Nondisclosure within families around the results of genetic carrier testing may be influenced by guilt and anxiety, lack of closeness within the family and/or a desire to protect the child from troubling information [31,76]. Participants in a study by Stoffel et al. were reluctant to share information for reasons including lack of closeness, a desire not want to worry the child/young person, and concern that they may not know how to interpret the results [81]. Furthermore, studies by Beeton et al. and Cassis found that nondisclosure of participants’ haemophilia was due to fear of rejection by others and a perceived lack of understanding of their condition [82,83].
Conclusion
Inherited bleeding disorders can have a profound impact on the quality of life of affected individuals, as well as children, young people and significant others who are carriers of the condition. Many studies involving inherited genetic conditions demonstrate that children and young people have a good awareness of the genetics and mode of inheritance, albeit there are few studies involving inherited bleeding disorders. The haemophilia-specific study by Khair et al. demonstrates children’s understanding of genetic knowledge [12]; however, similar findings in studies by Lindvall et al. are incidental [21.22]. Having an effective tool to elucidate the genetic risks and modes of inheritance of inherited bleeding disorders would support parents, nurses and health professionals in providing better explanations in response to questions posed by children and young people about their known or potential conditions.

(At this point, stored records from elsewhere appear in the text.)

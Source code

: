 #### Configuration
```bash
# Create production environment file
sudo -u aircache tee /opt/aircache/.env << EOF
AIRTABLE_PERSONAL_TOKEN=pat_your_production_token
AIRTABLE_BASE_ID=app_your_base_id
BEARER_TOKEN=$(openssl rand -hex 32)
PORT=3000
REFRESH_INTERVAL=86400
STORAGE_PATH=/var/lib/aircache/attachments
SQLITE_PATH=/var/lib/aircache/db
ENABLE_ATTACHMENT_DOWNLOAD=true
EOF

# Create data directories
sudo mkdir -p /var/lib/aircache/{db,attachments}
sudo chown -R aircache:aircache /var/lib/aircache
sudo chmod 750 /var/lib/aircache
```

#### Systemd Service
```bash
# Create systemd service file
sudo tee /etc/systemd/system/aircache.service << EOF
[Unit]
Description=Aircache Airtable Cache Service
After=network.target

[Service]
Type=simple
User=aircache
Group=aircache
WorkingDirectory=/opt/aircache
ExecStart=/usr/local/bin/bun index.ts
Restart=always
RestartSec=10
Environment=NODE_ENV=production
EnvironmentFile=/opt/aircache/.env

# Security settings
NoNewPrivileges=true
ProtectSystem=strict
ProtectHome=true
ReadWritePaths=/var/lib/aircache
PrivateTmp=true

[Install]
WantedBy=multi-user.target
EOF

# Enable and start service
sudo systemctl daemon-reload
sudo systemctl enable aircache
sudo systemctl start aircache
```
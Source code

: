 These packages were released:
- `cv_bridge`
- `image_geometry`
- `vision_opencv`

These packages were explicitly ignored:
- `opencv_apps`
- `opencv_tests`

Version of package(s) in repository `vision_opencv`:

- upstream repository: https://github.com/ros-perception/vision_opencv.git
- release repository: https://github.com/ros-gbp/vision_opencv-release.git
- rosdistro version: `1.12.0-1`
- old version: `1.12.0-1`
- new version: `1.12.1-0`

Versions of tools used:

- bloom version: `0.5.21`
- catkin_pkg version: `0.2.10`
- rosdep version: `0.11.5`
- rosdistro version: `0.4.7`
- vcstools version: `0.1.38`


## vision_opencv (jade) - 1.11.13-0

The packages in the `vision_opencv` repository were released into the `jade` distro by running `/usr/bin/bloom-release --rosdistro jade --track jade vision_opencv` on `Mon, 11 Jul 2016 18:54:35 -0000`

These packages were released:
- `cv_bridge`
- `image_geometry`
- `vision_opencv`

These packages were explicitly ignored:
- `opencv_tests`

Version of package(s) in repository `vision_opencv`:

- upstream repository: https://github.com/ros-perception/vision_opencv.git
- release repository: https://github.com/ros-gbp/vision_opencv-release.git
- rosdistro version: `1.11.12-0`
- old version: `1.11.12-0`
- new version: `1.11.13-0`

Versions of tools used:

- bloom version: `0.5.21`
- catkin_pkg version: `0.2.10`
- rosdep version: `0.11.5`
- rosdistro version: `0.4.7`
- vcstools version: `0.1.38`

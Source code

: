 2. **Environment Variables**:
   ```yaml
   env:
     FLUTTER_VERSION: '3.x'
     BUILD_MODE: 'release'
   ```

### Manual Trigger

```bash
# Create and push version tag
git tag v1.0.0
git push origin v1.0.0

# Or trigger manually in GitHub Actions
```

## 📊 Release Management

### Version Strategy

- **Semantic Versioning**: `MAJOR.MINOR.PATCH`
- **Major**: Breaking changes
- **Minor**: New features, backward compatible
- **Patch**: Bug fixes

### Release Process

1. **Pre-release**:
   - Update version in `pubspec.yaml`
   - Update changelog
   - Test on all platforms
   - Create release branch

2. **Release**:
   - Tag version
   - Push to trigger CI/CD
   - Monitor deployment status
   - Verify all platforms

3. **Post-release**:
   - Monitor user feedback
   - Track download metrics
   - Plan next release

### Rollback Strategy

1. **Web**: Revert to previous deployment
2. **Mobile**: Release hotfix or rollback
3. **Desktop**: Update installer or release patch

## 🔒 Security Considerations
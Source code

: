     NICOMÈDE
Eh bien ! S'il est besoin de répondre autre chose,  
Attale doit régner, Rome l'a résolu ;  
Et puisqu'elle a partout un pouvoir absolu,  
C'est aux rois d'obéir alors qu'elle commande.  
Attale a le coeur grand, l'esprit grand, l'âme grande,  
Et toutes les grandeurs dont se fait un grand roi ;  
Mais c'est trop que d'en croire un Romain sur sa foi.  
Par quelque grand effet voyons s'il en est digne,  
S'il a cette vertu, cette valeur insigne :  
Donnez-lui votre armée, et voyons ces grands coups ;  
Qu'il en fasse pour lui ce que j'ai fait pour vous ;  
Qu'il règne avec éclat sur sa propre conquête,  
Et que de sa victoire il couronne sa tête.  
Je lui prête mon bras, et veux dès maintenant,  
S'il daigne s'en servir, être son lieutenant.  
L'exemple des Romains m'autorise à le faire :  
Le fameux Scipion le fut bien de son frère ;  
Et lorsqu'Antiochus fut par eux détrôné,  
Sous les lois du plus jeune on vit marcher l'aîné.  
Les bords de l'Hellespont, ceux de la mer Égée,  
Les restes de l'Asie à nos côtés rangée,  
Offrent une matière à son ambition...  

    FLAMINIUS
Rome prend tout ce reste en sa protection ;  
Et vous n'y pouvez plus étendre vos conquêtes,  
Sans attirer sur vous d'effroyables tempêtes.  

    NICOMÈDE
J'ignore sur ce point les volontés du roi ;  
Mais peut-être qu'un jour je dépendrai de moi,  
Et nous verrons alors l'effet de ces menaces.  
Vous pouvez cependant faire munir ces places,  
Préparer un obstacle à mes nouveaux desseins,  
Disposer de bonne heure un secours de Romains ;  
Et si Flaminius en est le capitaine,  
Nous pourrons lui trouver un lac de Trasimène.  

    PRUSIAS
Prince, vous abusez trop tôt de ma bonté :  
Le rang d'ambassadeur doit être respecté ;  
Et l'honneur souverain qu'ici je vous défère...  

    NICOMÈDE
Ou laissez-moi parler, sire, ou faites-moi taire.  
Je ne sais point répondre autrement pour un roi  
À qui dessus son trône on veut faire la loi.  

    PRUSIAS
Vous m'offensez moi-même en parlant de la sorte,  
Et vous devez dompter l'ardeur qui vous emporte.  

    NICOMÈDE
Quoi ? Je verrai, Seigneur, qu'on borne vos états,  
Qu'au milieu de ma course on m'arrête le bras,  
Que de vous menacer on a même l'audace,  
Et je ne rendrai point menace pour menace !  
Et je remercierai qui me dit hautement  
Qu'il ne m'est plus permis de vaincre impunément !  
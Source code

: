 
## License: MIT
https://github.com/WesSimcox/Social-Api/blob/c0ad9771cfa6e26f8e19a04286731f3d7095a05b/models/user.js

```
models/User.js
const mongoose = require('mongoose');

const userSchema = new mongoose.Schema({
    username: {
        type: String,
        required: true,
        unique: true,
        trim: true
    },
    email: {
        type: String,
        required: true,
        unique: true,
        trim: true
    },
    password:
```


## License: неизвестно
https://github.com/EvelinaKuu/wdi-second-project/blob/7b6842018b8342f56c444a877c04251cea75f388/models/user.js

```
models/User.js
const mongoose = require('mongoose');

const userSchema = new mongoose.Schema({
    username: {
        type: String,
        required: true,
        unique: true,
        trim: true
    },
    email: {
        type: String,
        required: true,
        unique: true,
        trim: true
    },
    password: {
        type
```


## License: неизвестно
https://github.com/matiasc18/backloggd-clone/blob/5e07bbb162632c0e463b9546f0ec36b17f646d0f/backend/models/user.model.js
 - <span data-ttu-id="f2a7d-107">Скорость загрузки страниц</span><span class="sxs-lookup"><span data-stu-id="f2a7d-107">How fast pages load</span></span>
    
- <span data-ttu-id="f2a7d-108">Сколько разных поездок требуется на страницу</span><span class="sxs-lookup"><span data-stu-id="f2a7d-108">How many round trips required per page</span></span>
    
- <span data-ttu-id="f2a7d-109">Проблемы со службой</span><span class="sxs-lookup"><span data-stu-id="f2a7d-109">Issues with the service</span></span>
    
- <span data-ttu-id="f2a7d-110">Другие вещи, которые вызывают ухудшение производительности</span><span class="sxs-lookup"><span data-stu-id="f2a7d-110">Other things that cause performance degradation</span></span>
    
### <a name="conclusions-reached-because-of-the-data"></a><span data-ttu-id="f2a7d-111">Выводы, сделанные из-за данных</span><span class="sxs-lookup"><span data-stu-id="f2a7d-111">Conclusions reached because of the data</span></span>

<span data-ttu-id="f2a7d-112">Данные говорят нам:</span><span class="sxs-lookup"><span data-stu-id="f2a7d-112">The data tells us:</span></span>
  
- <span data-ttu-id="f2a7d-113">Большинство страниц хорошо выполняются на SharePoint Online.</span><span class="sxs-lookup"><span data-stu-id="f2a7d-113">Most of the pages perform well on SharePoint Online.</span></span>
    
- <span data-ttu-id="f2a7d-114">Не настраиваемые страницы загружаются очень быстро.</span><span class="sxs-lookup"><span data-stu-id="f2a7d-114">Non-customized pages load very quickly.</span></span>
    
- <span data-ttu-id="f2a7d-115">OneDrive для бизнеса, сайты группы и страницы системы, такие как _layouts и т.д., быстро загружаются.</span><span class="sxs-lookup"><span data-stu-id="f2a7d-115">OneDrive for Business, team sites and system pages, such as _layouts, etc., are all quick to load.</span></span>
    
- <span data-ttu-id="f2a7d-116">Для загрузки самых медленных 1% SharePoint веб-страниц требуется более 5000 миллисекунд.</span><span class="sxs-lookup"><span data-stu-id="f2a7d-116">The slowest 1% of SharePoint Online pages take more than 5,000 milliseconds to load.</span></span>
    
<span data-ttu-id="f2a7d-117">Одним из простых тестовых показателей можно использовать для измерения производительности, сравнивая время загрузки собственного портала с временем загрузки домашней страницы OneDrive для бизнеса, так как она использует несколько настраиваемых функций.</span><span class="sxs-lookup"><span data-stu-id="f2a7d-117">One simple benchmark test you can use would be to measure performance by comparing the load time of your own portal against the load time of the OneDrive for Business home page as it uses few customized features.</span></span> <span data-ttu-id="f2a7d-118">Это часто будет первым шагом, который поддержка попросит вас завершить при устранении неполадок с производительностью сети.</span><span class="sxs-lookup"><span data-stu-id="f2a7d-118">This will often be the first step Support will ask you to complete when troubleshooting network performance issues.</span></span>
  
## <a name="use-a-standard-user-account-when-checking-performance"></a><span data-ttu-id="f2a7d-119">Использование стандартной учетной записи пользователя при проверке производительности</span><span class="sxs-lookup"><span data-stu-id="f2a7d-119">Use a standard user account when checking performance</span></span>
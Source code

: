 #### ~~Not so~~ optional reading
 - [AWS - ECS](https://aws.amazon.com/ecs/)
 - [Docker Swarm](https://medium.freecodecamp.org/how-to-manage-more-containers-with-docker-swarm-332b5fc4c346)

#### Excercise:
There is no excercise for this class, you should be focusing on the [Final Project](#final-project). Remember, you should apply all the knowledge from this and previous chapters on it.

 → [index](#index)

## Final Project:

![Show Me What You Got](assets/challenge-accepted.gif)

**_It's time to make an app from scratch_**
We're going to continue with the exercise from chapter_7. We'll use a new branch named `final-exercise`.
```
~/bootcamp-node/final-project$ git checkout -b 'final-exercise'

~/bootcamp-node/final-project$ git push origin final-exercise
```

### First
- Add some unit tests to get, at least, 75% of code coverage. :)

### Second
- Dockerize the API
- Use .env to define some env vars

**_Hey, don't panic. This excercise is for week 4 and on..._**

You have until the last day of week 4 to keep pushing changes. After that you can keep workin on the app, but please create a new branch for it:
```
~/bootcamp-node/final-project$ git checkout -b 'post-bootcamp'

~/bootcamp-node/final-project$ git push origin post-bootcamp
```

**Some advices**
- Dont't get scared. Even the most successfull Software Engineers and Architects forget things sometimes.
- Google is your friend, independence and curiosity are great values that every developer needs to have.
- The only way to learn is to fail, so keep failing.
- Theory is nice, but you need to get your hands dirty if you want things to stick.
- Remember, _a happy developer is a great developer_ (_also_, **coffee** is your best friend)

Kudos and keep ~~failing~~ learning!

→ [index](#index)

As emphasised throughout this article, children and young people are just beginning to appreciate the implications of the genetic risk of inherited disorders with common Mendelian inheritance patterns, as well as the possibility of their carrier status. By understanding what children and young people with these conditions want to know, healthcare professionals can provide optimum information during clinic visits so as to meet their disease-education needs. The clinician’s role in decision-making for carrier testing in children and young people is dependent upon the age of the young person, the Gillick principle and the Family Law Reform Act. In reality, the decision-making process in the offering of genetic testing is based on the principle that the welfare of the young person is paramount. Perhaps the main influence on the accuracy of the information shared with children and young people is the communication pattern adopted within families. These can be altered by health professionals to help with disclosure issues as the individual approaches key life decisions.